= Beginning of Section =

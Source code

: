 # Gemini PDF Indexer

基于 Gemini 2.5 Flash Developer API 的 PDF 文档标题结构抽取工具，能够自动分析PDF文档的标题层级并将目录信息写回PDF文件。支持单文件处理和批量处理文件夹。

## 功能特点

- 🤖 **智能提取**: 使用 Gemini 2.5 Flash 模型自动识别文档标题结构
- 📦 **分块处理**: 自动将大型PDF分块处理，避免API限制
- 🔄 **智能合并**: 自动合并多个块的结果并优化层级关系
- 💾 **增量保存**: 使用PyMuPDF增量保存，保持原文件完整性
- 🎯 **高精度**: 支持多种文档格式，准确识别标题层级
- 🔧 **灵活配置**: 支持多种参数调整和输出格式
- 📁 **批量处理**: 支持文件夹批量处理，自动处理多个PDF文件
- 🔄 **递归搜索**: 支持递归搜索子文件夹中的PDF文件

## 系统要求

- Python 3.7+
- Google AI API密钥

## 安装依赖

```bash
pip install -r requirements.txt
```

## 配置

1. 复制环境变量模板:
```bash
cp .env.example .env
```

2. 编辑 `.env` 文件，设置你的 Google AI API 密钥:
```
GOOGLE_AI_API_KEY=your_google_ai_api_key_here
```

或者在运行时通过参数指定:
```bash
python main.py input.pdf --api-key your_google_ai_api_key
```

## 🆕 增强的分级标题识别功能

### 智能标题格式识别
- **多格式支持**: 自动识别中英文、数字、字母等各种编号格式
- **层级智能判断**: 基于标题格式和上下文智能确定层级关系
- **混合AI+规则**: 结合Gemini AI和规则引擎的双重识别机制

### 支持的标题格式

= End of Section =
= Beginning of Section =

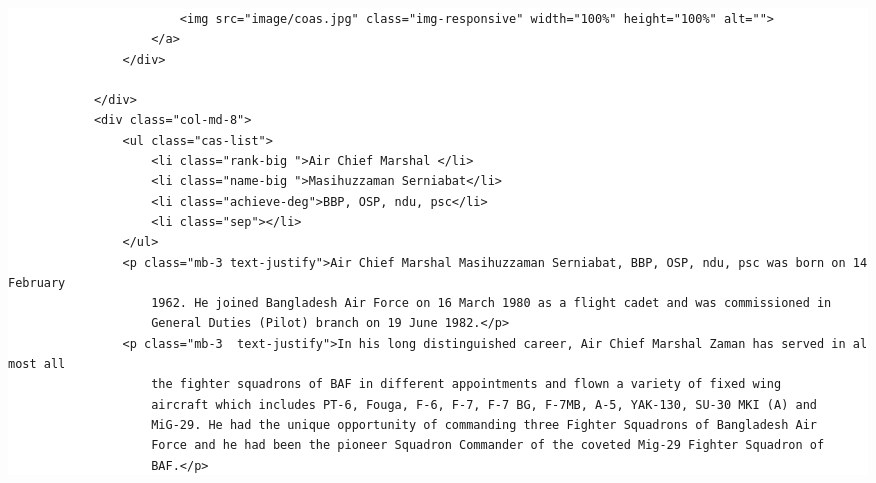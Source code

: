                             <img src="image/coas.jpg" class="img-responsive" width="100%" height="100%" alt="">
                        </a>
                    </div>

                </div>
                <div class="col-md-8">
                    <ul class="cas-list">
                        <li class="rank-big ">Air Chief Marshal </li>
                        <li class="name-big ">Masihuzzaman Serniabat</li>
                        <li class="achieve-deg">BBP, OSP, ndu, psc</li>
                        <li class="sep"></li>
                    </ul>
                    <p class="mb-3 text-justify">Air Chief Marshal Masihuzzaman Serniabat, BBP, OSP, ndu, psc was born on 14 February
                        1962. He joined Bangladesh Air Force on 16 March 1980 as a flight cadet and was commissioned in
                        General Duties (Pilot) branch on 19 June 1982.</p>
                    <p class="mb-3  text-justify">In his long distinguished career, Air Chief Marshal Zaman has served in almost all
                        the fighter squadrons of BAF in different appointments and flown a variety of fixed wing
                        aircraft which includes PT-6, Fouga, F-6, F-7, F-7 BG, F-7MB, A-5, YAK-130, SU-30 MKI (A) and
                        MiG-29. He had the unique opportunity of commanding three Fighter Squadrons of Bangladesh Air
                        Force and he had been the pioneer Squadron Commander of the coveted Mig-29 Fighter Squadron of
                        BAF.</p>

= End of Section =

• [TASK DESCRIPTION]:
Your answer should be the lines above from the one containing "- 🎯 **高精度**: 支持多种文档格式，准确识别标题层级" through the one containing "### 支持的标题格式", copied exactly and with both ends kept.

• [RESULT OF THE TASK]:
- 🎯 **高精度**: 支持多种文档格式，准确识别标题层级
- 🔧 **灵活配置**: 支持多种参数调整和输出格式
- 📁 **批量处理**: 支持文件夹批量处理，自动处理多个PDF文件
- 🔄 **递归搜索**: 支持递归搜索子文件夹中的PDF文件

## 系统要求

- Python 3.7+
- Google AI API密钥

## 安装依赖

```bash
pip install -r requirements.txt
```

## 配置

1. 复制环境变量模板:
```bash
cp .env.example .env
```

2. 编辑 `.env` 文件，设置你的 Google AI API 密钥:
```
GOOGLE_AI_API_KEY=your_google_ai_api_key_here
```

或者在运行时通过参数指定:
```bash
python main.py input.pdf --api-key your_google_ai_api_key
```

## 🆕 增强的分级标题识别功能

### 智能标题格式识别
- **多格式支持**: 自动识别中英文、数字、字母等各种编号格式
- **层级智能判断**: 基于标题格式和上下文智能确定层级关系
- **混合AI+规则**: 结合Gemini AI和规则引擎的双重识别机制

### 支持的标题格式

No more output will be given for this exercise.